We reached the park in a few hours and stopped to take these photos.
As we headed across Yellowstone Park to our campground just beyond the western boundary, we gained elevation gradually until we were above the snow line. Apparently they had four times the normal snowfall this winter so there is still a lot of it to melt. But the roads were bare and dry.
So much of the forest in Yellowstone was destroyed in the widespread fires of 1988 and we saw lots of dead, burned tree trunks but also some regeneration of the forest.
As we passed into the ancient volcanic crater that makes up the majority of the park, we started to see plumes of steam rising out of the ground. Very weird! There are also tons of bison in the park and they have right of way on the highway.

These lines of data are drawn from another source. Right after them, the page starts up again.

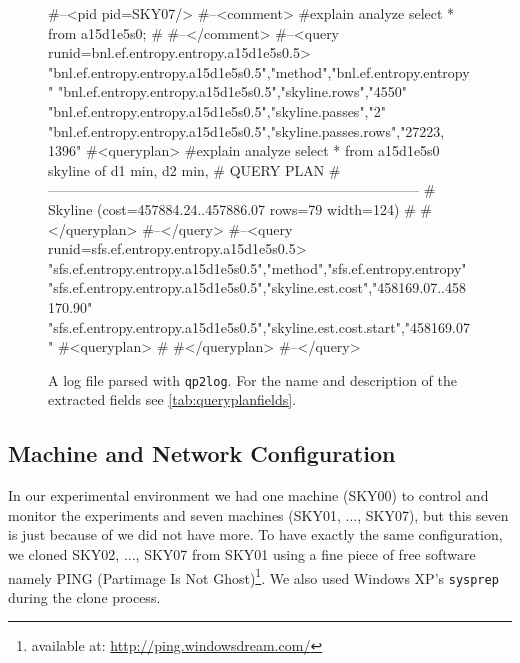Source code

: \begin{figure}[htbp]
\begin{interactive}
#--<pid pid=SKY07/>
#--<comment>
#explain analyze select * from a15d1e5s0;
# \ellipsis{}
#--</comment>
#--<query runid=bnl.ef.entropy.entropy.a15d1e5s0.5>\commentskip
{}
"bnl.ef.entropy.entropy.a15d1e5s0.5","method","bnl.ef.entropy.entropy"
\ellipsis
"bnl.ef.entropy.entropy.a15d1e5s0.5","skyline.rows","4550"
"bnl.ef.entropy.entropy.a15d1e5s0.5","skyline.passes","2"
"bnl.ef.entropy.entropy.a15d1e5s0.5","skyline.passes.rows","27223, 1396"
\ellipsis\commentskip
{}
#<queryplan>
#explain analyze select * from a15d1e5s0 skyline of d1 min, d2 min, \ellipsis
#                                    QUERY PLAN
#--------------------------------------------------------------------------------
# Skyline  (cost=457884.24..457886.07 rows=79 width=124)
# \ellipsis{}
#</queryplan>
#--</query>
#--<query runid=sfs.ef.entropy.entropy.a15d1e5s0.5>
"sfs.ef.entropy.entropy.a15d1e5s0.5","method","sfs.ef.entropy.entropy"
"sfs.ef.entropy.entropy.a15d1e5s0.5","skyline.est.cost","458169.07..458170.90"
"sfs.ef.entropy.entropy.a15d1e5s0.5","skyline.est.cost.start","458169.07"
\ellipsis{}
#<queryplan>
# \ellipsis{}
#</queryplan>
#--</query>
\end{interactive}
\caption{A log file parsed with \texttt{qp2log}.  For the name and description of the extracted fields see \autoref{tab:queryplanfields}.}
\label{fig:parsedlogfile}
\end{figure}

\subsection{Machine and Network Configuration}
In our experimental environment we had one machine (SKY00) to control
and monitor the experiments and seven machines (SKY01, $\ldots$,
SKY07), but this seven is just because of we did not have more.
%
To have exactly the same configuration, we cloned SKY02, $\ldots$, SKY07 from
SKY01 using a fine piece of free software namely PING (Partimage Is
Not Ghost)\footnote{available at: \url{http://ping.windowsdream.com/}}.
We also used Windows XP's \texttt{sysprep} during the clone process.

We soon got tired of seeing the lumbering beasts on the pavement. Boy can they hold up traffic, as each vehicle passing them has to take a photo or two.
We got to our campground in the town of West Yellowstone, Montana by mid afternoon without too many holdups for bison on the highway. After settling into our site for a three night stay at (very!) Rustic Wagon RV park, we drove a mile or so across the village to the KOA park where Jay and Carol were staying. (We tried to get a spot there but the campground was full.) We each enjoyed one of Jay’s beers (I believe it was called Buffalo Sweat but was actually not bad) and met their friends Cam and Susan who also were from Maryland and staying in a nearby motel.
Having read that it was best to see the Old Faithful geyser in the early morning or evening, to avoid the crowds, John and I headed into the park about 4:30 a drove about 40 minutes to the site.
We had just missed an eruption so filled in an hour or so exploring the boardwalks in the vicinity. We saw some very unusual features.
Then, along with several hundred other tourists, we took a seat on the viewing benches and waited for Old Faithful to erupt at 7:11 pm. She finally made her entrance about 7:25 and steamed for perhaps three minutes.